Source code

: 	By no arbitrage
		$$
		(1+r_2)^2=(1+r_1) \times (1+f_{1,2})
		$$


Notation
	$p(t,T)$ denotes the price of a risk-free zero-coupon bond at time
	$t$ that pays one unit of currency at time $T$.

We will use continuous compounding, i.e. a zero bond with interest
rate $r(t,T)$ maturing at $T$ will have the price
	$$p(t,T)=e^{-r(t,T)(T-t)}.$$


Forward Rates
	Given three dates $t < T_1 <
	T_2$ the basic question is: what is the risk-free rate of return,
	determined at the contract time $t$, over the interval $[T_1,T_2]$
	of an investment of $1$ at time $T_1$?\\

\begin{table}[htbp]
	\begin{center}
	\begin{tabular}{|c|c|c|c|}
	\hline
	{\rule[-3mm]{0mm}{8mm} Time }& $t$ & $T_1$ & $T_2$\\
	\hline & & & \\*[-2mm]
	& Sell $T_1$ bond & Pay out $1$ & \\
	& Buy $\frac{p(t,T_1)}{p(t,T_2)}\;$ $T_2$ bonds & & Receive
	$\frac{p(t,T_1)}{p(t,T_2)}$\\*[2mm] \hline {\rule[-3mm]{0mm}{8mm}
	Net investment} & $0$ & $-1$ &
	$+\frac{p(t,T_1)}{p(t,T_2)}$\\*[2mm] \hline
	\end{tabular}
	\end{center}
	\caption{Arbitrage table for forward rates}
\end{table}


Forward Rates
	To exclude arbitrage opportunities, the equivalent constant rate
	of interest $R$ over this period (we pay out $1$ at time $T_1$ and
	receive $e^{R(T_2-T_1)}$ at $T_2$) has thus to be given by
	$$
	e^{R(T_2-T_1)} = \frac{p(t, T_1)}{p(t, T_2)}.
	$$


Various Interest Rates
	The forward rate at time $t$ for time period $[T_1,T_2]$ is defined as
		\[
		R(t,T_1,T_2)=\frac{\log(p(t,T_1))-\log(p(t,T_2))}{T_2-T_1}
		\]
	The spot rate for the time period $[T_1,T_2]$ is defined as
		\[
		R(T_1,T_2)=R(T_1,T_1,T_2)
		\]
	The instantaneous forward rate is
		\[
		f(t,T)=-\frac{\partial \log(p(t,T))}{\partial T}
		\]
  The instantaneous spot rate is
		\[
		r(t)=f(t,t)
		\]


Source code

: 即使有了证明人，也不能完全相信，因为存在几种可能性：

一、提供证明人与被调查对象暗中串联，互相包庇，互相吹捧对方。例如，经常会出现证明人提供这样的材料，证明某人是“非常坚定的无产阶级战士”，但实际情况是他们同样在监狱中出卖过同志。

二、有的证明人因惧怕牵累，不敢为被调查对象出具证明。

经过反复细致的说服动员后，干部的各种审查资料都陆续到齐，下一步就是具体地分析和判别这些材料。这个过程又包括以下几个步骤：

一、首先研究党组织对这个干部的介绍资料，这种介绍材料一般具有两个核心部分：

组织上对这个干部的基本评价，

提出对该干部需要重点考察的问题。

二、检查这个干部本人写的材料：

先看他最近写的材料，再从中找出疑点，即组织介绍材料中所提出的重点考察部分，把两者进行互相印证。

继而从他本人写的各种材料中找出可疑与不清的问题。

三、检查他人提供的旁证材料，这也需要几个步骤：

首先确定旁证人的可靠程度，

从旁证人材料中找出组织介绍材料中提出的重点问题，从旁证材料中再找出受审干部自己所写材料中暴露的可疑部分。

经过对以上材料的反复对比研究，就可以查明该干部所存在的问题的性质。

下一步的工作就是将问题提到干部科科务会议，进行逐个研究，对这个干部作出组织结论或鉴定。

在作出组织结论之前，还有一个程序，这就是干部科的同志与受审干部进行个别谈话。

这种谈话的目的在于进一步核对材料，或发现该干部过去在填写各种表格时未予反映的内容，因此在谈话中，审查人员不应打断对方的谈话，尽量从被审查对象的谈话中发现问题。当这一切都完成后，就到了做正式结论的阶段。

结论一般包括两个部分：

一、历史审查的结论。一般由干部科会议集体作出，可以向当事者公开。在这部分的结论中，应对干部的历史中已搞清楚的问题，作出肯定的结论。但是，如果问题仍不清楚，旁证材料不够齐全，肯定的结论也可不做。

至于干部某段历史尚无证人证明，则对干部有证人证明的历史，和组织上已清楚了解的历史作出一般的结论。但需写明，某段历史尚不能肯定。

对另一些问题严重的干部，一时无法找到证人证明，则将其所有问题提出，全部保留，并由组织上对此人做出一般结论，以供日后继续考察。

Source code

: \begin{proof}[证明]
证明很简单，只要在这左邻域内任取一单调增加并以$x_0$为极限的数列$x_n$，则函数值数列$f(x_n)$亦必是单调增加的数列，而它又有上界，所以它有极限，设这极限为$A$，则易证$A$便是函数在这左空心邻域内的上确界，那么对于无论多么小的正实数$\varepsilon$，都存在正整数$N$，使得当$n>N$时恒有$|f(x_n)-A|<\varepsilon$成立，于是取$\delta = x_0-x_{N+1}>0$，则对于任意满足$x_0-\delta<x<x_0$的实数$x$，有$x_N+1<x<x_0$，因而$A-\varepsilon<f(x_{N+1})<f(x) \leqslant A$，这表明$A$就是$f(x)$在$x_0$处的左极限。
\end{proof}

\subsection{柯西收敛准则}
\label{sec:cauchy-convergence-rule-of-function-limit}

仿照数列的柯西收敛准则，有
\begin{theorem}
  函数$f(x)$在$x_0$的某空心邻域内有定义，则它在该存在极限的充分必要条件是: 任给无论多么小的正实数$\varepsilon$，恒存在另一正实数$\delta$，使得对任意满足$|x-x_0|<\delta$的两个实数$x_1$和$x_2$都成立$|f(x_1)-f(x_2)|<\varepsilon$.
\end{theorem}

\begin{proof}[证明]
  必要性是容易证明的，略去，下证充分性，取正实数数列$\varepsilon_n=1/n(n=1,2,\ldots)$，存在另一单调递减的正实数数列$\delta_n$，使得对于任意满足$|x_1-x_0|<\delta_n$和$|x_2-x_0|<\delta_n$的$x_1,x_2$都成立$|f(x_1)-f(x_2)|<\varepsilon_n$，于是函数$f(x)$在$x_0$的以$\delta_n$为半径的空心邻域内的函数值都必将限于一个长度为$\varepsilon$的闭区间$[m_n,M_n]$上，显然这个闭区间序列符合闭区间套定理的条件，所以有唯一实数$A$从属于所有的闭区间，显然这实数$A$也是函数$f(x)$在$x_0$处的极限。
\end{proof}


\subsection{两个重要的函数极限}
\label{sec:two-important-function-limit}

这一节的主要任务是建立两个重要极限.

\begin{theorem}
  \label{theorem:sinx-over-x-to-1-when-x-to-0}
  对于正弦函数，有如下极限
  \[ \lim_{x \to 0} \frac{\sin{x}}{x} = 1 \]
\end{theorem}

○ ○ ○ ○ ○ ○ ○

Check every line above for the string "free" and state how many have it, with no other words.

_TASK RESULT:_ 2